### What the exercise asks
Look through the data below and extract, unchanged, the lines from the one that contains "tekstu (tylko wersja zapoznawcza)" to the one that contains "w przyszłej wersji", both included.
──────── Records for this exercise
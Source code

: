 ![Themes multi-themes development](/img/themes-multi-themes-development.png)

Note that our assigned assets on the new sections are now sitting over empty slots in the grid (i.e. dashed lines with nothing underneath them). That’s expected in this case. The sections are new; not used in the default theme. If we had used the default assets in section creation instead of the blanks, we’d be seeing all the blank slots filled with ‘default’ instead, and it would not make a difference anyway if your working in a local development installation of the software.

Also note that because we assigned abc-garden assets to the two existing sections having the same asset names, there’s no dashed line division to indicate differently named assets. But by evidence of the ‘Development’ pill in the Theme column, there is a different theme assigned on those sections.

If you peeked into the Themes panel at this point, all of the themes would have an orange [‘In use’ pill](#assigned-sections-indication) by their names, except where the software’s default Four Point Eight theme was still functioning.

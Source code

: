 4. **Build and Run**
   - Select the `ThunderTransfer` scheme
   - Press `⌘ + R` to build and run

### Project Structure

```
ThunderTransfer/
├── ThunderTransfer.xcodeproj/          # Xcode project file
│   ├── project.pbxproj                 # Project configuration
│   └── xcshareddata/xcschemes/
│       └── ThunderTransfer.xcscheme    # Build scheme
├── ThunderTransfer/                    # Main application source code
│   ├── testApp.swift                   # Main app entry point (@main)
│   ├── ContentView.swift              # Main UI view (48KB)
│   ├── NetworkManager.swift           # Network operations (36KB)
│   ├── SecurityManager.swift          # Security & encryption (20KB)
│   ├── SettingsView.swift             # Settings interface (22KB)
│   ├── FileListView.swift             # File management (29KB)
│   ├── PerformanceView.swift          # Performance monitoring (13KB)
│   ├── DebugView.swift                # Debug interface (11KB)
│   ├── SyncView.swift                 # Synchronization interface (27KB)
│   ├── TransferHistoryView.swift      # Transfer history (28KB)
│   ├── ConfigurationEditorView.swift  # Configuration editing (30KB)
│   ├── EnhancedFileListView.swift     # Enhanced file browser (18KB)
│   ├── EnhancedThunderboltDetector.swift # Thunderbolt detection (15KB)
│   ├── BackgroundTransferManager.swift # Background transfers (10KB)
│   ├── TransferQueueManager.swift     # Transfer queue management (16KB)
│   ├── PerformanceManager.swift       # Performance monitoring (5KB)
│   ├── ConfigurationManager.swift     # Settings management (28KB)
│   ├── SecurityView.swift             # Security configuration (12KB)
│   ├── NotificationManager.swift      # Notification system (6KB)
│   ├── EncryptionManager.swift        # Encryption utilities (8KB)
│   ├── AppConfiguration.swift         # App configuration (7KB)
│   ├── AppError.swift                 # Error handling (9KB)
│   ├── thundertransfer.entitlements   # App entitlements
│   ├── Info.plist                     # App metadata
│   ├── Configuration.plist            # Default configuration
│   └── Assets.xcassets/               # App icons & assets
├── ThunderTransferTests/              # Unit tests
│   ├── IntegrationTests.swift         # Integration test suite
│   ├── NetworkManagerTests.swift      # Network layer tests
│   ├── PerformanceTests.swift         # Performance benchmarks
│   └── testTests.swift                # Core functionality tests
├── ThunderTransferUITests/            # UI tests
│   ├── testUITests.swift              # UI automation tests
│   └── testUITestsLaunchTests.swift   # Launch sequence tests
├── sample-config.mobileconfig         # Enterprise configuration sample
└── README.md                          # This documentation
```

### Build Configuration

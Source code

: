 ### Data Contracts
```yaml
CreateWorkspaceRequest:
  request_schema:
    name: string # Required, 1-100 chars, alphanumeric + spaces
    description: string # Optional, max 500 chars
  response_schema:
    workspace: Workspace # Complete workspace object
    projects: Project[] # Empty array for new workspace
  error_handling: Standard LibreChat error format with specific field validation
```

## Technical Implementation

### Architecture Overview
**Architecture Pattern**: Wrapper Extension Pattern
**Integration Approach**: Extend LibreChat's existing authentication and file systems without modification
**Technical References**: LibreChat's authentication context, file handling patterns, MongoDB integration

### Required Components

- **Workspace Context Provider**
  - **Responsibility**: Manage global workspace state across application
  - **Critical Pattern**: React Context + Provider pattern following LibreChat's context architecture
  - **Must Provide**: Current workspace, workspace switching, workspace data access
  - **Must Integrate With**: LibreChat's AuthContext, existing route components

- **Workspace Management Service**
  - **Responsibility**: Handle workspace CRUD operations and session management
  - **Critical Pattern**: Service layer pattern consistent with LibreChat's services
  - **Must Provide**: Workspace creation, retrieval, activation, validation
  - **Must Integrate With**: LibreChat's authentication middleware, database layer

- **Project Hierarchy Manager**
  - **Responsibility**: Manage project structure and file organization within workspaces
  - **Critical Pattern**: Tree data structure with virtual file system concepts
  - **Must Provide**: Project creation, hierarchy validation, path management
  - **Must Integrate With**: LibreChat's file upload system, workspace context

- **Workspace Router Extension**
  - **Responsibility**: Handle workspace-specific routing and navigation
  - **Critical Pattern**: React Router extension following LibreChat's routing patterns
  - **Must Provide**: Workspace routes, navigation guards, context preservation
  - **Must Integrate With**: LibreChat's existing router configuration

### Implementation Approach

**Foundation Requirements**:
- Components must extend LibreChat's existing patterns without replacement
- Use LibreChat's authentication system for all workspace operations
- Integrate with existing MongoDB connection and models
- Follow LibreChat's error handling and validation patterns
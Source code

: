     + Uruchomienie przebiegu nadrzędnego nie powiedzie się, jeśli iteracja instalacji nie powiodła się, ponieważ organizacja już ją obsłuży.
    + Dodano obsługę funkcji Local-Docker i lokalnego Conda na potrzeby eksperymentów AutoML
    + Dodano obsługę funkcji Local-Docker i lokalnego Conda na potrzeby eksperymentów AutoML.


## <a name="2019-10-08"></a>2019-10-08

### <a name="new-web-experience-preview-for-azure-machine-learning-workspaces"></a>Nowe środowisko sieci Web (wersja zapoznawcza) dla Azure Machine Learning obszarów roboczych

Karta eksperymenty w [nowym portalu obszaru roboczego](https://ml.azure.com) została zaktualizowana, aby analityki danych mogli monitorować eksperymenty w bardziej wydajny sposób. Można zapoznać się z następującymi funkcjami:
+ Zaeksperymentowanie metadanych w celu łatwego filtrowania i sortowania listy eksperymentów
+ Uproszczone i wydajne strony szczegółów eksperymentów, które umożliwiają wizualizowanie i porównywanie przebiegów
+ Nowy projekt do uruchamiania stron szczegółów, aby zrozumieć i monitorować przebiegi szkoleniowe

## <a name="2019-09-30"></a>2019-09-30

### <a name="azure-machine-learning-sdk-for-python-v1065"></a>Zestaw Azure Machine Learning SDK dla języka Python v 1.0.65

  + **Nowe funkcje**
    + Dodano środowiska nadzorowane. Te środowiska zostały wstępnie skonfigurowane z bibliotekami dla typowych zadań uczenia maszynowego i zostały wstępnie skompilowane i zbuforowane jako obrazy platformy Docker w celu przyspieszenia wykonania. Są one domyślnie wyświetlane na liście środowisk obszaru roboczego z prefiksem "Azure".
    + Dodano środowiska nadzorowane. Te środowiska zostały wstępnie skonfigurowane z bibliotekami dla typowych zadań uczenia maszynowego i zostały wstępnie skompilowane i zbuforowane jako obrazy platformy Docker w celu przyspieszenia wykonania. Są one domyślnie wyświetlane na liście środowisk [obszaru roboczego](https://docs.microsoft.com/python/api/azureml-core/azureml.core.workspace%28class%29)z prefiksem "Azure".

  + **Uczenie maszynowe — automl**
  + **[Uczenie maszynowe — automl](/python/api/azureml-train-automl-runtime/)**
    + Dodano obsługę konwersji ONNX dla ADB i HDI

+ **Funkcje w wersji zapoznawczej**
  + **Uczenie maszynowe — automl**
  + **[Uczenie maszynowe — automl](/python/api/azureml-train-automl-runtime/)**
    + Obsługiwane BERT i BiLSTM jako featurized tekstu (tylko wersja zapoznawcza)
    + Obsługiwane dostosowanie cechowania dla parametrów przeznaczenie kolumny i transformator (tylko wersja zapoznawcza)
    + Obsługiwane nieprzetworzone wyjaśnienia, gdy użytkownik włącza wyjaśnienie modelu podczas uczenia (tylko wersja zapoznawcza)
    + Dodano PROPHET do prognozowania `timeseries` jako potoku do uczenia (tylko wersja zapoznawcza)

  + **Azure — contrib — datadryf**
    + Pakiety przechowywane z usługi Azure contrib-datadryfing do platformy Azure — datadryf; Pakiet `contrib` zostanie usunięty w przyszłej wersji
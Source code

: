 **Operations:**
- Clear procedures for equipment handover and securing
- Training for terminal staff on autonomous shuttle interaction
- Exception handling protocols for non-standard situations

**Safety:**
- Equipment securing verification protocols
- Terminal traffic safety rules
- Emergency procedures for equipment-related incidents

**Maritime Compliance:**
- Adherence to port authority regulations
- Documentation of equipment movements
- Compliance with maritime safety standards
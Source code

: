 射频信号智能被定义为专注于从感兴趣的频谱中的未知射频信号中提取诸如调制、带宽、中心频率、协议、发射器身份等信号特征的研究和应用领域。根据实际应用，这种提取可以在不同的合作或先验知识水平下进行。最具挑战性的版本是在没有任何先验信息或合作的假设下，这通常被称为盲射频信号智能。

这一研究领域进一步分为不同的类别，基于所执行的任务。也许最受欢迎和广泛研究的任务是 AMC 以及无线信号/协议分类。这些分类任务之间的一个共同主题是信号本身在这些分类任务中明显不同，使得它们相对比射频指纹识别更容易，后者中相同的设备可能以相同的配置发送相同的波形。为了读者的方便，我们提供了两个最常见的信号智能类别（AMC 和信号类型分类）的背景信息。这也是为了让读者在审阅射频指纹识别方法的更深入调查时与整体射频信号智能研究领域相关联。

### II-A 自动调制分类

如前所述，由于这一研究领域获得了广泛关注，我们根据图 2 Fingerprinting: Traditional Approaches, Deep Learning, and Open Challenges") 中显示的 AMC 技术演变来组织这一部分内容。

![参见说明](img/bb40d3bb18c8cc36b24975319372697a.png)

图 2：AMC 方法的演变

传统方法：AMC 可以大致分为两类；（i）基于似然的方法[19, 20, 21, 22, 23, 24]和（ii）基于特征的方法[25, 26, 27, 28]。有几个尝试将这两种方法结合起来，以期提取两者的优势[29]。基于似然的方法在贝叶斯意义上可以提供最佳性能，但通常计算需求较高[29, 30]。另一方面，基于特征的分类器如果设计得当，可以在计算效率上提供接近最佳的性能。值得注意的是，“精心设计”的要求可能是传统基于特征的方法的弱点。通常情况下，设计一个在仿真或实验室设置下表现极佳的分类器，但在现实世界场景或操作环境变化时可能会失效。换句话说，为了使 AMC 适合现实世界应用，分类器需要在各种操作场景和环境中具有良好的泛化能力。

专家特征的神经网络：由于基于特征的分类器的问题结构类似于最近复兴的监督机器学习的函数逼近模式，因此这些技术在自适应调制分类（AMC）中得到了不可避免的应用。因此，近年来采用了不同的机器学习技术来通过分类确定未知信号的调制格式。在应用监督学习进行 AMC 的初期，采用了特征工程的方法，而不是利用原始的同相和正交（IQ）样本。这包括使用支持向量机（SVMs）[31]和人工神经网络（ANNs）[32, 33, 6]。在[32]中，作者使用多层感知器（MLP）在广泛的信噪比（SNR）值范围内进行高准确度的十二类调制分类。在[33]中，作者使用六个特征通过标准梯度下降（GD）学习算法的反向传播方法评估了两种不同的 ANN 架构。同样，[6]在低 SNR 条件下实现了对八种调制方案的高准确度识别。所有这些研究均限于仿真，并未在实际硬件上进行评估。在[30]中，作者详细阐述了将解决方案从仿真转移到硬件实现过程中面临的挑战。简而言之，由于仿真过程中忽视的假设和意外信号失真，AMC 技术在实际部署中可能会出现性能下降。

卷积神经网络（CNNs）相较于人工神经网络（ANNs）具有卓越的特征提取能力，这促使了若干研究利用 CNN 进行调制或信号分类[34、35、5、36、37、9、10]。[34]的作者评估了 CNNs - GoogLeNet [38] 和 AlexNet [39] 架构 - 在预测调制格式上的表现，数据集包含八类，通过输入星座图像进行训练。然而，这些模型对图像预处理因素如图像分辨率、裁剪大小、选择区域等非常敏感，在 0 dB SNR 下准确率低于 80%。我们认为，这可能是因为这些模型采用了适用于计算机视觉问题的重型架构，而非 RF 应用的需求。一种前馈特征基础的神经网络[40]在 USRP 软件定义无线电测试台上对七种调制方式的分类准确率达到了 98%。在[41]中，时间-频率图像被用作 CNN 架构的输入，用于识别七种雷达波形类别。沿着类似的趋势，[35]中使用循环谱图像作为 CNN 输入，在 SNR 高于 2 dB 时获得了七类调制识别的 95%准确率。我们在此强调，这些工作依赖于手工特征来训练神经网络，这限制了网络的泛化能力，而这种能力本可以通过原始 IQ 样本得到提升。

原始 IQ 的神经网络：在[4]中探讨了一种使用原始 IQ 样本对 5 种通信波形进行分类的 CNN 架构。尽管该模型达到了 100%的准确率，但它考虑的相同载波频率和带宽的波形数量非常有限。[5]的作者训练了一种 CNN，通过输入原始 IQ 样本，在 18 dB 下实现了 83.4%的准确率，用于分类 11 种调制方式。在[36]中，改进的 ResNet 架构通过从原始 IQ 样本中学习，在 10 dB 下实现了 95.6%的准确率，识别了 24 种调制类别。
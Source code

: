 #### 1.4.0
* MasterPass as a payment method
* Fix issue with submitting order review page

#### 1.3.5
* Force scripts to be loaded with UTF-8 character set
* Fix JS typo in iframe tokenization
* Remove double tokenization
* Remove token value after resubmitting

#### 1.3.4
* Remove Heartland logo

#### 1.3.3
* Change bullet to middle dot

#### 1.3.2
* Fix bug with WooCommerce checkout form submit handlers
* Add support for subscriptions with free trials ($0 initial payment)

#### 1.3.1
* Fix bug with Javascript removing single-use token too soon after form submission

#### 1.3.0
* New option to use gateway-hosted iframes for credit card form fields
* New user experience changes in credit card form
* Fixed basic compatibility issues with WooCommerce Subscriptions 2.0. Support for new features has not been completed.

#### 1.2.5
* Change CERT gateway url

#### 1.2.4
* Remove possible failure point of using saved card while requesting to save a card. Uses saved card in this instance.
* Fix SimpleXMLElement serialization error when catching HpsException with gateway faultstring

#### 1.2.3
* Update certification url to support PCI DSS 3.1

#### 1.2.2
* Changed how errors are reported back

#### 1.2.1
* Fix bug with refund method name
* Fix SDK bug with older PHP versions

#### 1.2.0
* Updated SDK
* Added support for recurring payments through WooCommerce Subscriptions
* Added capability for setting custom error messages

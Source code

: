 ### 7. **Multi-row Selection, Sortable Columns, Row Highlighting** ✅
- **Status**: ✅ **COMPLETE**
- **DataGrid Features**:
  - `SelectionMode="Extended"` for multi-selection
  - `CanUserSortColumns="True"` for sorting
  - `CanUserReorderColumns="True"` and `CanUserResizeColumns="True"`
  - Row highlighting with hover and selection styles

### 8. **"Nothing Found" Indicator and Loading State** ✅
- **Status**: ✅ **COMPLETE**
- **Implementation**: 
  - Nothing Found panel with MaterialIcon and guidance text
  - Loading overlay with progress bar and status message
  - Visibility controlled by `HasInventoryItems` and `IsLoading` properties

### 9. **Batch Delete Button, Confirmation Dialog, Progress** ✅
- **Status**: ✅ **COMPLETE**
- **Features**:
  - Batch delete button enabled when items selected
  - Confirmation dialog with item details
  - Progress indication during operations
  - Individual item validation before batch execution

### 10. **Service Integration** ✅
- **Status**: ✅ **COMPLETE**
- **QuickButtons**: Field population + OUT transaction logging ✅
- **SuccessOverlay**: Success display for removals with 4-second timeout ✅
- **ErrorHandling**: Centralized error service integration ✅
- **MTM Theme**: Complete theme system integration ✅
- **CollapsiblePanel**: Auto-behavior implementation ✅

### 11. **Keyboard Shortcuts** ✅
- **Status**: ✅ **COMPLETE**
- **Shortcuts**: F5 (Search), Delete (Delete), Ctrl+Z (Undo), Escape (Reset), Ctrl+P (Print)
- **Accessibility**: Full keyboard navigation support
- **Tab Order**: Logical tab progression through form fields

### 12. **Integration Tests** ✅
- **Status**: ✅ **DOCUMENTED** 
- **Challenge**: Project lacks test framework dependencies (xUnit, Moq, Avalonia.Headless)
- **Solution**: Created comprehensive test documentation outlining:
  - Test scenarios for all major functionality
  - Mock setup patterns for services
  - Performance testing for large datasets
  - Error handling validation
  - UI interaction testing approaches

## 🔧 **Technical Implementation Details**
────────────────
### Worked solution
    + Obsługiwane BERT i BiLSTM jako featurized tekstu (tylko wersja zapoznawcza)
    + Obsługiwane dostosowanie cechowania dla parametrów przeznaczenie kolumny i transformator (tylko wersja zapoznawcza)
    + Obsługiwane nieprzetworzone wyjaśnienia, gdy użytkownik włącza wyjaśnienie modelu podczas uczenia (tylko wersja zapoznawcza)
    + Dodano PROPHET do prognozowania `timeseries` jako potoku do uczenia (tylko wersja zapoznawcza)

  + **Azure — contrib — datadryf**
    + Pakiety przechowywane z usługi Azure contrib-datadryfing do platformy Azure — datadryf; Pakiet `contrib` zostanie usunięty w przyszłej wersji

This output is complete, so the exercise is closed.